3 de mayo de 2026
TURISMO FRÍO COMO EL CLIMA
La ocupación hotelera en Mar del Plata apenas rozó el 37% en el fin de semana largo
Con consumo en retroceso y sin incentivos claros, el sector turístico encendió alarmas tras un flojo fin de semana largo. Mientras el oficialismo relativiza el impacto, la oposición apunta a la falta de gestión para sostener la actividad en temporada baja.

El fin de semana largo por el Día del Trabajador dejó más preocupación que alivio en Mar del Plata. Con una ocupación que apenas alcanzó el 37%, uno de los principales motores económicos de la ciudad volvió a mostrar signos de enfriamiento en plena temporada baja, en un contexto donde la caída del consumo empieza a sentirse sin matices.
El número, que surge de relevamientos del sector hotelero e inmobiliario, quedó lejos de cualquier expectativa optimista y volvió a encender el debate sobre el rumbo de la actividad turística. Puertas adentro, operadores reconocen que el movimiento fue dispar y sostenido casi exclusivamente por escapadas de cercanía y decisiones de último momento, una postal cada vez más habitual.

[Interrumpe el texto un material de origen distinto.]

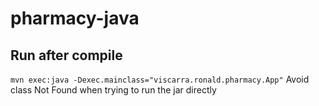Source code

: # pharmacy-java

## Run after compile
```mvn exec:java -Dexec.mainclass="viscarra.ronald.pharmacy.App"```
Avoid class Not Found when trying to run the jar directly
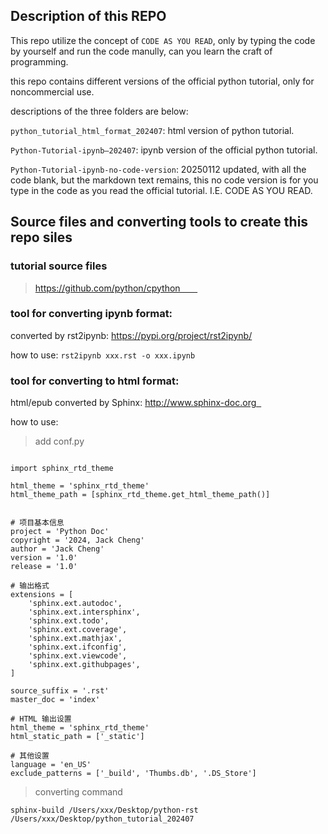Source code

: ## Description of this REPO

This repo utilize the concept of `CODE AS YOU READ`, only by typing the code by yourself and run the code manully,  can you learn the craft of programming.



this repo contains different versions of the official python tutorial, only for noncommercial use.

descriptions of the three folders are below:

`python_tutorial_html_format_202407`: html version of python tutorial.

`Python-Tutorial-ipynb—202407`: ipynb version of the official python tutorial.

`Python-Tutorial-ipynb-no-code-version`: 20250112 updated, with all the code blank, but the markdown text remains, this no code version is for you type in the code as you read the official tutorial. I.E. CODE AS YOU READ.



## Source files and converting tools to create this repo siles

### tutorial source files    
> https://github.com/python/cpython       

### tool for converting ipynb format:   
converted by rst2ipynb: 
https://pypi.org/project/rst2ipynb/

how to use:
```rst2ipynb xxx.rst -o xxx.ipynb```

### tool for converting to html format:  
html/epub converted by Sphinx: 
http://www.sphinx-doc.org  

how to use:      
> add conf.py
```

import sphinx_rtd_theme

html_theme = 'sphinx_rtd_theme'
html_theme_path = [sphinx_rtd_theme.get_html_theme_path()]


# 项目基本信息
project = 'Python Doc'
copyright = '2024, Jack Cheng'
author = 'Jack Cheng'
version = '1.0'
release = '1.0'

# 输出格式
extensions = [
    'sphinx.ext.autodoc',
    'sphinx.ext.intersphinx',
    'sphinx.ext.todo',
    'sphinx.ext.coverage',
    'sphinx.ext.mathjax',
    'sphinx.ext.ifconfig',
    'sphinx.ext.viewcode',
    'sphinx.ext.githubpages',
]

source_suffix = '.rst'
master_doc = 'index'

# HTML 输出设置
html_theme = 'sphinx_rtd_theme'
html_static_path = ['_static']

# 其他设置
language = 'en_US'
exclude_patterns = ['_build', 'Thumbs.db', '.DS_Store']

```

> converting command  
```
sphinx-build /Users/xxx/Desktop/python-rst /Users/xxx/Desktop/python_tutorial_202407
```





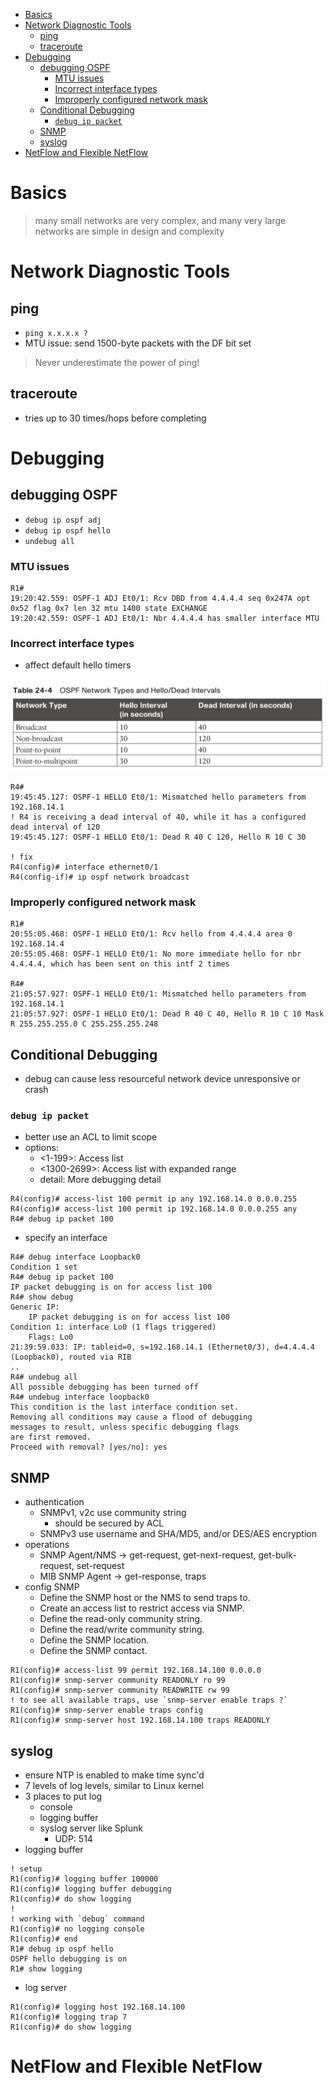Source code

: - [Basics](#basics)
- [Network Diagnostic Tools](#network-diagnostic-tools)
  - [ping](#ping)
  - [traceroute](#traceroute)
- [Debugging](#debugging)
  - [debugging OSPF](#debugging-ospf)
    - [MTU issues](#mtu-issues)
    - [Incorrect interface types](#incorrect-interface-types)
    - [Improperly configured network mask](#improperly-configured-network-mask)
  - [Conditional Debugging](#conditional-debugging)
    - [`debug ip packet`](#debug-ip-packet)
  - [SNMP](#snmp)
  - [syslog](#syslog)
- [NetFlow and Flexible NetFlow](#netflow-and-flexible-netflow)

# Basics

> many small networks are very complex, and 
> many very large networks are simple in design and complexity

# Network Diagnostic Tools

## ping

* `ping x.x.x.x ?`
* MTU issue: send 1500-byte packets with the DF bit set
> Never underestimate the power of ping!

## traceroute

* tries up to 30 times/hops before completing

# Debugging

## debugging OSPF

* `debug ip ospf adj`
* `debug ip ospf hello`
* `undebug all`

### MTU issues

```
R1#
19:20:42.559: OSPF-1 ADJ Et0/1: Rcv DBD from 4.4.4.4 seq 0x247A opt 0x52 flag 0x7 len 32 mtu 1400 state EXCHANGE
19:20:42.559: OSPF-1 ADJ Et0/1: Nbr 4.4.4.4 has smaller interface MTU
```

### Incorrect interface types

* affect default hello timers

![](img/2024-11-23-15-45-28.png)

```
R4#
19:45:45.127: OSPF-1 HELLO Et0/1: Mismatched hello parameters from 192.168.14.1
! R4 is receiving a dead interval of 40, while it has a configured dead interval of 120
19:45:45.127: OSPF-1 HELLO Et0/1: Dead R 40 C 120, Hello R 10 C 30

! fix
R4(config)# interface ethernet0/1
R4(config-if)# ip ospf network broadcast
```

### Improperly configured network mask

```
R1#
20:55:05.468: OSPF-1 HELLO Et0/1: Rcv hello from 4.4.4.4 area 0 192.168.14.4
20:55:05.468: OSPF-1 HELLO Et0/1: No more immediate hello for nbr 4.4.4.4, which has been sent on this intf 2 times

R4#
21:05:57.927: OSPF-1 HELLO Et0/1: Mismatched hello parameters from 192.168.14.1
21:05:57.927: OSPF-1 HELLO Et0/1: Dead R 40 C 40, Hello R 10 C 10 Mask R 255.255.255.0 C 255.255.255.248
```

## Conditional Debugging

* debug can cause less resourceful network device unresponsive or crash

### `debug ip packet`

* better use an ACL to limit scope
* options:
  * <1-199>: Access list
  * <1300-2699>: Access list with expanded range
  * detail: More debugging detail

```
R4(config)# access-list 100 permit ip any 192.168.14.0 0.0.0.255
R4(config)# access-list 100 permit ip 192.168.14.0 0.0.0.255 any
R4# debug ip packet 100
```

* specify an interface

```
R4# debug interface Loopback0
Condition 1 set
R4# debug ip packet 100
IP packet debugging is on for access list 100
R4# show debug
Generic IP:
    IP packet debugging is on for access list 100
Condition 1: interface Lo0 (1 flags triggered)
    Flags: Lo0
21:39:59.033: IP: tableid=0, s=192.168.14.1 (Ethernet0/3), d=4.4.4.4 (Loopback0), routed via RIB
..
R4# undebug all
All possible debugging has been turned off
R4# undebug interface loopback0
This condition is the last interface condition set.
Removing all conditions may cause a flood of debugging
messages to result, unless specific debugging flags
are first removed.
Proceed with removal? [yes/no]: yes
```

## SNMP

* authentication
  * SNMPv1, v2c use community string
    * should be secured by ACL
  * SNMPv3 use username and SHA/MD5, and/or DES/AES encryption
* operations
  * SNMP Agent/NMS -> get-request, get-next-request, get-bulk-request, set-request
  * MIB SNMP Agent -> get-response, traps
* config SNMP
  * Define the SNMP host or the NMS to send traps to.
  * Create an access list to restrict access via SNMP.
  * Define the read-only community string.
  * Define the read/write community string.
  * Define the SNMP location.
  * Define the SNMP contact.

```
R1(config)# access-list 99 permit 192.168.14.100 0.0.0.0
R1(config)# snmp-server community READONLY ro 99
R1(config)# snmp-server community READWRITE rw 99
! to see all available traps, use `snmp-server enable traps ?`
R1(config)# snmp-server enable traps config
R1(config)# snmp-server host 192.168.14.100 traps READONLY
```

## syslog

* ensure NTP is enabled to make time sync'd
* 7 levels of log levels, similar to Linux kernel
* 3 places to put log
  * console
  * logging buffer
  * syslog server like Splunk
    * UDP: 514
* logging buffer
```
! setup
R1(config)# logging buffer 100000
R1(config)# logging buffer debugging
R1(config)# do show logging
!
! working with `debug` command
R1(config)# no logging console
R1(config)# end
R1# debug ip ospf hello
OSPF hello debugging is on
R1# show logging
```
* log server
```
R1(config)# logging host 192.168.14.100
R1(config)# logging trap 7
R1(config)# do show logging
```

# NetFlow and Flexible NetFlow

Pero el dato no pasó desapercibido en el plano político. Mientras desde el oficialismo local relativizan el impacto y apuntan al factor climático como condicionante, en la oposición empiezan a mirar con lupa la falta de políticas de incentivo concretas para apuntalar la actividad en los meses de menor movimiento.

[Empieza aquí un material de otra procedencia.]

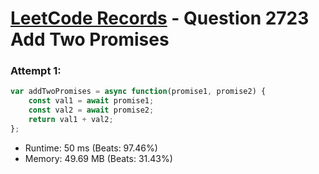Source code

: # [LeetCode Records](../../README.md) - Question 2723 Add Two Promises

### Attempt 1: 
```js
var addTwoPromises = async function(promise1, promise2) {
    const val1 = await promise1;
    const val2 = await promise2;
    return val1 + val2;
};
```
- Runtime: 50 ms (Beats: 97.46%)
- Memory: 49.69 MB (Beats: 31.43%)

<br>
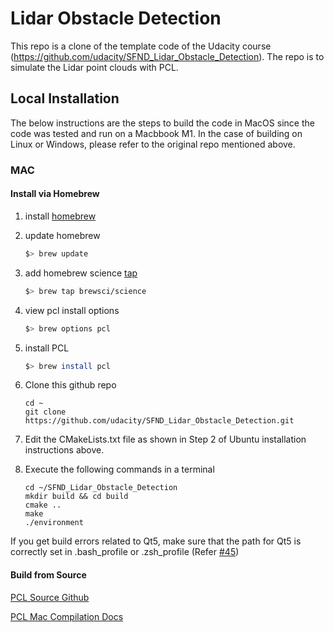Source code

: # Lidar Obstacle Detection

This repo is a clone of the template code of the Udacity course (https://github.com/udacity/SFND_Lidar_Obstacle_Detection). The repo is to simulate the Lidar point clouds with PCL.

## Local Installation
The below instructions are the steps to build the code in MacOS since the code was tested and run on a Macbbook M1. In the case of building on Linux or Windows, please refer to the original repo mentioned above.

### MAC

#### Install via Homebrew
1. install [homebrew](https://brew.sh/)
2. update homebrew 
	```bash
	$> brew update
	```
3. add  homebrew science [tap](https://docs.brew.sh/Taps) 
	```bash
	$> brew tap brewsci/science
	```
4. view pcl install options
	```bash
	$> brew options pcl
	```
5. install PCL 
	```bash
	$> brew install pcl
	```

6. Clone this github repo

   ```shell
   cd ~
   git clone https://github.com/udacity/SFND_Lidar_Obstacle_Detection.git
   ```

7. Edit the CMakeLists.txt file as shown in Step 2 of Ubuntu installation instructions above.

8. Execute the following commands in a terminal

   ```shell
   cd ~/SFND_Lidar_Obstacle_Detection
   mkdir build && cd build
   cmake ..
   make
   ./environment
   ```
If you get build errors related to Qt5, make sure that the path for Qt5 is correctly set in .bash_profile or .zsh_profile (Refer [#45](https://github.com/udacity/SFND_Lidar_Obstacle_Detection/issues/45))

#### Build from Source

[PCL Source Github](https://github.com/PointCloudLibrary/pcl)

[PCL Mac Compilation Docs](https://pcl.readthedocs.io/projects/tutorials/en/latest/compiling_pcl_macosx.html#compiling-pcl-macosx)
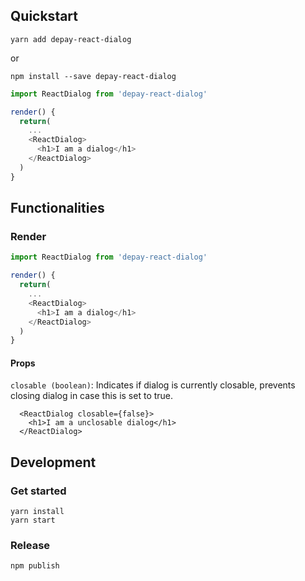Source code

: ## Quickstart

```
yarn add depay-react-dialog
```

or 

```
npm install --save depay-react-dialog
```

```javascript
import ReactDialog from 'depay-react-dialog'

render() {
  return(
    ...
    <ReactDialog>
      <h1>I am a dialog</h1>
    </ReactDialog>
  )
}
```

## Functionalities

### Render

```javascript
import ReactDialog from 'depay-react-dialog'

render() {
  return(
    ...
    <ReactDialog>
      <h1>I am a dialog</h1>
    </ReactDialog>
  )
}
```

#### Props

`closable (boolean)`: Indicates if dialog is currently closable, prevents closing dialog in case this is set to true.

```
  <ReactDialog closable={false}>
    <h1>I am a unclosable dialog</h1>
  </ReactDialog>
```

## Development

### Get started

```
yarn install
yarn start
```

### Release

```
npm publish
```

“Con este nivel de ocupación no hay derrame posible”, deslizó una fuente vinculada al sector, marcando el contraste con otros fines de semana largos donde, aun con dificultades, se lograba traccionar un volumen mayor de visitantes.
En paralelo, desde la hotelería intentan poner el número en contexto. La medición se realiza sobre una oferta recortada, con muchos establecimientos cerrados. Sin embargo, ni siquiera ese factor alcanza para disimular el retroceso.

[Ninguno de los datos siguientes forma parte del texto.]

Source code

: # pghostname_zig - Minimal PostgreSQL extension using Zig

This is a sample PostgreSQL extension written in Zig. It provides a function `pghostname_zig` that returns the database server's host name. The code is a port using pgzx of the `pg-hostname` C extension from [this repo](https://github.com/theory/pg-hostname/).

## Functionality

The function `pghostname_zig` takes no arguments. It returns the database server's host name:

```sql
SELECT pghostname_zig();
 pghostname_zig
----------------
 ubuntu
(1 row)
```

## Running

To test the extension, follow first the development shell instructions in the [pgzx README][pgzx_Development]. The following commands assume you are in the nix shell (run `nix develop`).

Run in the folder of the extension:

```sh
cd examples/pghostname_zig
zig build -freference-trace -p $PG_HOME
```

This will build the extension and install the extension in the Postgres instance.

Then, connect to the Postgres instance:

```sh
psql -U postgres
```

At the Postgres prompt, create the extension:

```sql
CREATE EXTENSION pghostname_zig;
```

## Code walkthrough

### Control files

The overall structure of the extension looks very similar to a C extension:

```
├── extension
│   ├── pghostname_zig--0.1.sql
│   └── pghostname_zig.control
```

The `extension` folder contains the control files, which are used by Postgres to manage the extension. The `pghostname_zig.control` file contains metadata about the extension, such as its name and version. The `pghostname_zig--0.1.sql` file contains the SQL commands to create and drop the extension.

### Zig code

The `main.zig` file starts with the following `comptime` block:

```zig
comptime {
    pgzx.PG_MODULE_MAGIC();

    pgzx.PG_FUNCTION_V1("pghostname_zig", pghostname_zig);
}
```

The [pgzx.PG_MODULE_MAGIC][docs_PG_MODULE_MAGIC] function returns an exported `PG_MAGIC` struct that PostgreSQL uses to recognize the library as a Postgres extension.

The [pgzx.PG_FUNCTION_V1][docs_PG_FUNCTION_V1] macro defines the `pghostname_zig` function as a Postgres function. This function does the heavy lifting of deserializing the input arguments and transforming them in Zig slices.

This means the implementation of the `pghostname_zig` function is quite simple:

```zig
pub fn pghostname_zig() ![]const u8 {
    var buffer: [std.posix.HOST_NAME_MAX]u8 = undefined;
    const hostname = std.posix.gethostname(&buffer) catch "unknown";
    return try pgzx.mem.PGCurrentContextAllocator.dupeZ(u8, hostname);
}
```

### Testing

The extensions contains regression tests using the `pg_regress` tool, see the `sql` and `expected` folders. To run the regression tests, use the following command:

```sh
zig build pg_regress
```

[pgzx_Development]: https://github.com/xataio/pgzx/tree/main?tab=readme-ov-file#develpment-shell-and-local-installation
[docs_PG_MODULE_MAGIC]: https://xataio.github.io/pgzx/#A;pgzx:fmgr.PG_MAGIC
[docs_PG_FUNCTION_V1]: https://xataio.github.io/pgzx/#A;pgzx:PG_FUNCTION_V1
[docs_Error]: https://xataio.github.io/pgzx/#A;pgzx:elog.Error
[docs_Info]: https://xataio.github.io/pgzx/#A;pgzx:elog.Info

La combinación de pérdida del poder adquisitivo, cambios en los hábitos de consumo turístico y la ausencia de estímulos claros configura un escenario que preocupa a empresarios y también empieza a incomodar a la dirigencia política.
Con la temporada baja en marcha, el interrogante ya no es solo cómo cerrar mayo, sino ¿qué margen real tiene Mar del Plata para sostener su principal actividad económica en un año atravesado por la incertidumbre? Y, sobre todo, ¿quién se hace cargo de revertir una tendencia que, por ahora, parece ir en picada?